Do you find yourself constantly getting sucked into Facebook?
Do you log in to quickly check on a specific post only to find yourself looking at forty slides of celebs with ugly spouses, an hour later?
Do you have a Facebook problem and find yourself in the need of intervention from time to time?
If so, this is the post for you (and maybe me too) 😉
I love Facebook. To be honest, it’s one of my favorite sites on the internet. I thrive when I’m connected to other people and Facebook really helps me connect with friends and family all over the world.
Also, I’m a blogger, and since what I do revolves around the internet, social media is a big part of what I do, Facebook really does give me a place to connect with my readers, and other entrepreneurs who do what I do.
However, I do find myself browsing my news feed every so often and losing track of time.
Since I know that Facebook can be a problem for me, I found myself searching for apps and extensions to help me with productivity. Here are a few resources that have actually helped.
Kill News Feed is the most useful extension I’ve found to prevent wasted time on Facebook. The number one time-sucking feature on Facebook (for me) is the News Feed.
You log on and all of a sudden there are tons of posts scrolling in front of your face. Some of them are completely pointless and obvious time-wasters. However, if you’re anything like me, it can be difficult to not click play on that cute cat video.
The Kill News Feed extension does exactly what its name suggests; it basically disables your news feed and puts the following note whenever you log in.
When I do that, I don’t want to be distracted. Thanks to this app, I waste significantly less time on Facebook. It’s a beautiful thing.
One of the features of Facebook I really dislike is the ability to send and receive Private Messages.

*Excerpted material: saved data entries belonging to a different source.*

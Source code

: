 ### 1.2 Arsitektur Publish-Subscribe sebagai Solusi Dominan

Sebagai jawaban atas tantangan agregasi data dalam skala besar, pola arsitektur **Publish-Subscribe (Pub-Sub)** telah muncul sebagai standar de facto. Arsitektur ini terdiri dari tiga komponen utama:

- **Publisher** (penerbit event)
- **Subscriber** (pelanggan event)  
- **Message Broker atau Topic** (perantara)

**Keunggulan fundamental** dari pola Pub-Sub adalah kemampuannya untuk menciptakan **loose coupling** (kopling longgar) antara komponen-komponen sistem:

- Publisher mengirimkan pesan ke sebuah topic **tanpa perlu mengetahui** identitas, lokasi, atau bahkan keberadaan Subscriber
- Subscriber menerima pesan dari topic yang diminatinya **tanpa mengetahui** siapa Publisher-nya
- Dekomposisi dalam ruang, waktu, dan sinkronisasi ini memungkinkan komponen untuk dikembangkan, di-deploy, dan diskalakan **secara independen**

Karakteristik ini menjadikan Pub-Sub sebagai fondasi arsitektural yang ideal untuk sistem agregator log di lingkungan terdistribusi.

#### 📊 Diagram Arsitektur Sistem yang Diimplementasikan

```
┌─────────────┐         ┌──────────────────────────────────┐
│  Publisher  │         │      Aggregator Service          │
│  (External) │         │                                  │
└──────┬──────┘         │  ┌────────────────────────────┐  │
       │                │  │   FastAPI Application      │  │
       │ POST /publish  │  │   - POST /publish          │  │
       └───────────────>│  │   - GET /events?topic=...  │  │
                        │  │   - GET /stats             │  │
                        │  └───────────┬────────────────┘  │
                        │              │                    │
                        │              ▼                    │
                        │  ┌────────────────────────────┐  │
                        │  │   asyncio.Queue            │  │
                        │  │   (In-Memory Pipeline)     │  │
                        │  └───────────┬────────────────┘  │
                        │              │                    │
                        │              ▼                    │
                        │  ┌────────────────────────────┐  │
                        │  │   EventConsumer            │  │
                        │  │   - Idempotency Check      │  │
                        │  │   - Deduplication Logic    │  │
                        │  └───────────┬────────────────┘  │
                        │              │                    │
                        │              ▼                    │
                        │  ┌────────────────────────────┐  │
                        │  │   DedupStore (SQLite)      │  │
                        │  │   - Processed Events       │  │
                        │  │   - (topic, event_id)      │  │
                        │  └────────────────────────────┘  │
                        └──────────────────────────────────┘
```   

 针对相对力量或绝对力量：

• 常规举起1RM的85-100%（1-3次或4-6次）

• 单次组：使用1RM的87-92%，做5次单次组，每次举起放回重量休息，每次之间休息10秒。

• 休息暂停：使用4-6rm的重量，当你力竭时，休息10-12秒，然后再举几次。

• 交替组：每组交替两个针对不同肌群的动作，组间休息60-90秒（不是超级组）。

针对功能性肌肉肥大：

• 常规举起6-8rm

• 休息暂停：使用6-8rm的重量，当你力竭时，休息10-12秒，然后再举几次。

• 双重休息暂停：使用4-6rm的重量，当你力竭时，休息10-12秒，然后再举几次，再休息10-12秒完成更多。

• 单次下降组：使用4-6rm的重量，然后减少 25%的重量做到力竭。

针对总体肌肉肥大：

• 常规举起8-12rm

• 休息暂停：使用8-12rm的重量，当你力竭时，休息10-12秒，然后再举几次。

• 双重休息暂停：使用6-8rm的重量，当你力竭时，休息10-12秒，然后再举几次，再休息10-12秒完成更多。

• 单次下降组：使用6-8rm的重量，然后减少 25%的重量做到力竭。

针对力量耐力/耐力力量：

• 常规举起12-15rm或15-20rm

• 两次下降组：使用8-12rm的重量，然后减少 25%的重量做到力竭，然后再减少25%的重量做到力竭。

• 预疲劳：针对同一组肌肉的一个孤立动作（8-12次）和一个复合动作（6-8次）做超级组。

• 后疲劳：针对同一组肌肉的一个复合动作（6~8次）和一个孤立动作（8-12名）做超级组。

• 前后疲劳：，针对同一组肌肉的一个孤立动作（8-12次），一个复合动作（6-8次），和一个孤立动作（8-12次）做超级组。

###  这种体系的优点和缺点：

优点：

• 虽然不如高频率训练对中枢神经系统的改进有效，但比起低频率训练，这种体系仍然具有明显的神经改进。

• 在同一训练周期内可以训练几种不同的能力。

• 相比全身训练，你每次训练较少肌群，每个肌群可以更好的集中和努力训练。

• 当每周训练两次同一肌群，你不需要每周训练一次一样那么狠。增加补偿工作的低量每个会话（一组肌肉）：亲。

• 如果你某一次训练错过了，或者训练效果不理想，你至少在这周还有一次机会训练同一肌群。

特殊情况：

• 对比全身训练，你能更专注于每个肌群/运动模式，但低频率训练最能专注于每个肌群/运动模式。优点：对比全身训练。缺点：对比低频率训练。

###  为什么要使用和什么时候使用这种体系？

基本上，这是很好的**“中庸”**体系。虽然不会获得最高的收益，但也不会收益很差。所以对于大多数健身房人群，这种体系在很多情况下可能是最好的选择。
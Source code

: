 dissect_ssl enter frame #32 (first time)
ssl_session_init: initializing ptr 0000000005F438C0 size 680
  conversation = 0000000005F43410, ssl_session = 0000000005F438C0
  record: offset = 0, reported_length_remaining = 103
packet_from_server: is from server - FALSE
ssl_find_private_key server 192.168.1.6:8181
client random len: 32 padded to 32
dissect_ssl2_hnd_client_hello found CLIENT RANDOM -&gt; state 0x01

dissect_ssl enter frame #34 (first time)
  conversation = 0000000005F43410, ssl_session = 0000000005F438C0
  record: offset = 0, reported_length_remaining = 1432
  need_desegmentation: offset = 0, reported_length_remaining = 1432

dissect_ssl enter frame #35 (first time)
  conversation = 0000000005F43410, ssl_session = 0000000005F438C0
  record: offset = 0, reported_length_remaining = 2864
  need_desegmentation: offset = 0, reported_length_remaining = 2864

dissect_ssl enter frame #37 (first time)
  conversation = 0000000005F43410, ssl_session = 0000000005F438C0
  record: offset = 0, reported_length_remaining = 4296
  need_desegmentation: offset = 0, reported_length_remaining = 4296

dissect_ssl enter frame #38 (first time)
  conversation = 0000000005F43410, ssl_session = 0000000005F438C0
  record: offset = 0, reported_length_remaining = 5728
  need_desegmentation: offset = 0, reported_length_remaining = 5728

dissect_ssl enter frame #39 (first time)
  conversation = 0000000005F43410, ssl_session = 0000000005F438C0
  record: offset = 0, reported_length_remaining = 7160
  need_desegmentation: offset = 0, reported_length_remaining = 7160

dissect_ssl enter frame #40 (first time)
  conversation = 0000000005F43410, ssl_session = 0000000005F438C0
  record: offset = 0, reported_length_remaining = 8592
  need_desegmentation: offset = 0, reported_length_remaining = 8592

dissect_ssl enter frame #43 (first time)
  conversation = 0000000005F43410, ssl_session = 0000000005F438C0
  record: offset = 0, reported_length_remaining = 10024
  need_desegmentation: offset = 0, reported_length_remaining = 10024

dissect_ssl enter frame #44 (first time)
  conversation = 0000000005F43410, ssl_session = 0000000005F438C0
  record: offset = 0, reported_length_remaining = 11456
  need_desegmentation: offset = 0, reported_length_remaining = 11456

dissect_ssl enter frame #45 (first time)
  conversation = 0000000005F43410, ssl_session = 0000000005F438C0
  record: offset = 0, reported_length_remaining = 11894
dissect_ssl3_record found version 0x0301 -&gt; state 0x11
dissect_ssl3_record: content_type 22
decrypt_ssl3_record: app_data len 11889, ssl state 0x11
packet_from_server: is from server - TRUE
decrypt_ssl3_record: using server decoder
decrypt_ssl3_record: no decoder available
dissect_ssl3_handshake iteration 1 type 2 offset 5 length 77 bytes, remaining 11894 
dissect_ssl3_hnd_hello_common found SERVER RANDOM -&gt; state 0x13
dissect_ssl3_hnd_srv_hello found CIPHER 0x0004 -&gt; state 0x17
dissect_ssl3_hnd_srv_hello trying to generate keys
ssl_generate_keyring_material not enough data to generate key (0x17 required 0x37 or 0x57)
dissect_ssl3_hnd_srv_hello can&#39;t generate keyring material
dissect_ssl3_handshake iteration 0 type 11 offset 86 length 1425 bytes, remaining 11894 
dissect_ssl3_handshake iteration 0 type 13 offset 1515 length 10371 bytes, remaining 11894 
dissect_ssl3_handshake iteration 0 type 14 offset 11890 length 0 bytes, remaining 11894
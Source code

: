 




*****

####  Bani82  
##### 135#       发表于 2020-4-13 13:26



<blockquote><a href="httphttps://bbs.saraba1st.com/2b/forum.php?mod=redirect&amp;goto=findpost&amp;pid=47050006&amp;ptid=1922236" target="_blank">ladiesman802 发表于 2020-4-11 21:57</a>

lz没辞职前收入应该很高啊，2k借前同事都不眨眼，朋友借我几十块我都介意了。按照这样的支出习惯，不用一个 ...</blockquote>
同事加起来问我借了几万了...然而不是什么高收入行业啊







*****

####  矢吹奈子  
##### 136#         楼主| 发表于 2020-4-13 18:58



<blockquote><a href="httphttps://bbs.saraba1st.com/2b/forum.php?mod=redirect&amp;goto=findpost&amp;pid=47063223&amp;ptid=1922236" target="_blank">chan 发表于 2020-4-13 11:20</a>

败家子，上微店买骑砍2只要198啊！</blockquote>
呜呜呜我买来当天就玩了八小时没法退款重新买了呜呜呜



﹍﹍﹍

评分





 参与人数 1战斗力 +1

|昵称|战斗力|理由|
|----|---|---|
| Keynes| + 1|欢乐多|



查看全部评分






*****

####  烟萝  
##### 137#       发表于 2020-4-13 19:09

While this does come in handy from time to time, I find it annoying because I have too many inboxes. I have my business email, personal email, Twitter direct messages and Facebook messages.
I would much rather have one place to check all my messages.
However, since Facebook doesn’t let you disable private messages, I’ve opted for Facebook Unseen; it puts me in control of when I respond to messages.
Here’s how it works:
When someone sends you a private message on Facebook and you check it, it shows the sender that you have read their message.
Once they see that, they generally expect a response within a relatively short period of time.
I used to find myself checking messages sent to me relatively quickly because I didn’t want to miss out on a potentially important message, only to find that it was just someone asking a random question.
However, because that person saw that I’d read the message, I felt guilty not responding immediately.
Facebook Unseen allows me to open messages without the sender knowing. Now I can respond without the pressure of having to respond instantly.
This might seem silly, but it makes me feel much better. I know I can check and respond to messages at my discretion and convenience.
SelfControl goes way beyond Facebook. It lets you set a timer that blocks access to any websites you add to your blacklist for a specified period of time.
Let’s say you work from 8am to 12pm every weekday and want to remain super focused during that time.
All you do is add Facebook (and any other distracting site) to your blacklist and once you start the timer, there’s absolutely nothing you can do to access those sites. Instead, you get the following message.
Even if you restart your computer, you aren’t able to access the site. You just have to wait for the time to pass and then you can access it again.
This app works only on mac, but an alternative for PC is Focus Me.
Rescue Time is useful for gaining an accurate view of where you’re spending your time. Once installed, it runs in the background and then provides a report of where you are actually spending your time, as seen below:
When I first installed RescueTime, I remembered thinking to myself – “Impossible, I don’t spend THAT much time on Facebook.” Unfortunately, the numbers weren’t lying.
According to Robin S. Sharma, “What gets measured, gets improved”. After seeing how much time I was wasting, I started being more intentional about how I spend my time, and the numbers started looking better.
Be honest – do you have the same problem I had? How do you deal with it? Are there apps or extensions that you use? Let me know in the comments area below.